Background Music: "Hop Skip And Jump" by Savoy-Doucet Cajun Band on Big Rooster

 Meatloaf

This recipe is a slight departure from my regular Cajun meatloaf because it lacks a few of the basic ingredients you would ordinarily find in a typical south Louisiana meatloaf recipe - like fresh onions, bell pepper, celery and tomato sauce. That is because I wanted to keep it simple, yet without sacrificing flavor.

Ingredients

  • 1 lb. lean ground beef
  • 1 egg
  • 3/4 cup Italian bread crumbs
  • 3/4 cup old fashioned oats
  • 1 measure of DIY Cajun Seasoning
  • 1 tsp.

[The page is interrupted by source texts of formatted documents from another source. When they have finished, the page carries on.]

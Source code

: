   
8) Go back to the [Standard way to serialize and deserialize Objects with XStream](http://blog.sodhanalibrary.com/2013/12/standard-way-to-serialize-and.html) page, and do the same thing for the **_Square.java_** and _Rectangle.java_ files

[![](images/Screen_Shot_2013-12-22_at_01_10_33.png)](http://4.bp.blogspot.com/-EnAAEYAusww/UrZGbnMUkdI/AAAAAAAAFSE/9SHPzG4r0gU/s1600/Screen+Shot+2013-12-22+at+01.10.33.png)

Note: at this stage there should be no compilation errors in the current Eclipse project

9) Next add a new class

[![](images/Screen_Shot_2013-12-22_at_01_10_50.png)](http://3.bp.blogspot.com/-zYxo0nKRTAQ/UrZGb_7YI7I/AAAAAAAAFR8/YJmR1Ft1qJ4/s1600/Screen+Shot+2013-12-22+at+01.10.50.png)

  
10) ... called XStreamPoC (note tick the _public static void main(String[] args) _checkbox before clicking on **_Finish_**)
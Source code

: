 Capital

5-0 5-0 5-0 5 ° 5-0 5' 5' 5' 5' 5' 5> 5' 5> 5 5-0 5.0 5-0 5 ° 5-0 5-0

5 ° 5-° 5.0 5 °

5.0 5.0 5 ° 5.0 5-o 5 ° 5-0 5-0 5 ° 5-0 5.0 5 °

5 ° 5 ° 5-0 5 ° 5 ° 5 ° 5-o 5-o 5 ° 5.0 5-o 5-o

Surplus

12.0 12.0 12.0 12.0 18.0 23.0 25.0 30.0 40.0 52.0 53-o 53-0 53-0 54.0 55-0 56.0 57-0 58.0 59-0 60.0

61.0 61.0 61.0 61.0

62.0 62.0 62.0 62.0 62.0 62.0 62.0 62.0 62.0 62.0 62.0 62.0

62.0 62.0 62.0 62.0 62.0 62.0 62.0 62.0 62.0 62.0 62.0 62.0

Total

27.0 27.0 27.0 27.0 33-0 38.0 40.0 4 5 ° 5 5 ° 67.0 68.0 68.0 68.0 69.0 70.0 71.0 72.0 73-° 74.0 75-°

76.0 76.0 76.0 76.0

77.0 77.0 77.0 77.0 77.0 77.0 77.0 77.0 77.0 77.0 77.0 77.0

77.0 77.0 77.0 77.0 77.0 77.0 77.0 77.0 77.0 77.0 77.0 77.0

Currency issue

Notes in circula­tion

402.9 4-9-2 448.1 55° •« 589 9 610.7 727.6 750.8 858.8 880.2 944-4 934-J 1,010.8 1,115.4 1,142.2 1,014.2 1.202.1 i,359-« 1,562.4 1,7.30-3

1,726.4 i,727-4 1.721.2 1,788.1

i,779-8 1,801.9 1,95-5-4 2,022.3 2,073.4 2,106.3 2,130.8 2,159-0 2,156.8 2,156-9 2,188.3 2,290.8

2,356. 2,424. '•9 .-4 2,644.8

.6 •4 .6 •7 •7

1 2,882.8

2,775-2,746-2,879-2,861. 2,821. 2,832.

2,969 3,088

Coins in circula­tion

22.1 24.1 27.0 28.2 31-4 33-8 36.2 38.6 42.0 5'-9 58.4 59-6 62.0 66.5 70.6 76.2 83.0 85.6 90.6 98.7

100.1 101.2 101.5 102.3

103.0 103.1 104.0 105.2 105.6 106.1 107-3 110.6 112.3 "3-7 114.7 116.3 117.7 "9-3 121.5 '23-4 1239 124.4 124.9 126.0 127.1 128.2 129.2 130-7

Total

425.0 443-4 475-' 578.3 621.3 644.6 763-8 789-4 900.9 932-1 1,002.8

Worcestershire sauce
  • 3 dashes Tabasco sauce

Mix the above ingredients together thoroughly, mold the meat mixture into a small casserole dish and cook in the oven at 350 degrees F. for 50 minutes. Remove from oven. Sprinkle shredded mozzerella cheese on top and microwave until melted (about 1 minute). Finally, top the meatloaf with the sliced mushroom gravy. Makes 4 servings.

Mushroom Gravy


Mix the dry ingredients together in a sauce pan, add the melted butter and water then cook on medium heat for approximately 10 minutes. Next, add the sliced mushrooms and continue to cook on medium-low heat for an additional 15 minutes.

This is a simple recipe. You can also cut the meatloaf into thin slices and make sandwiches with it.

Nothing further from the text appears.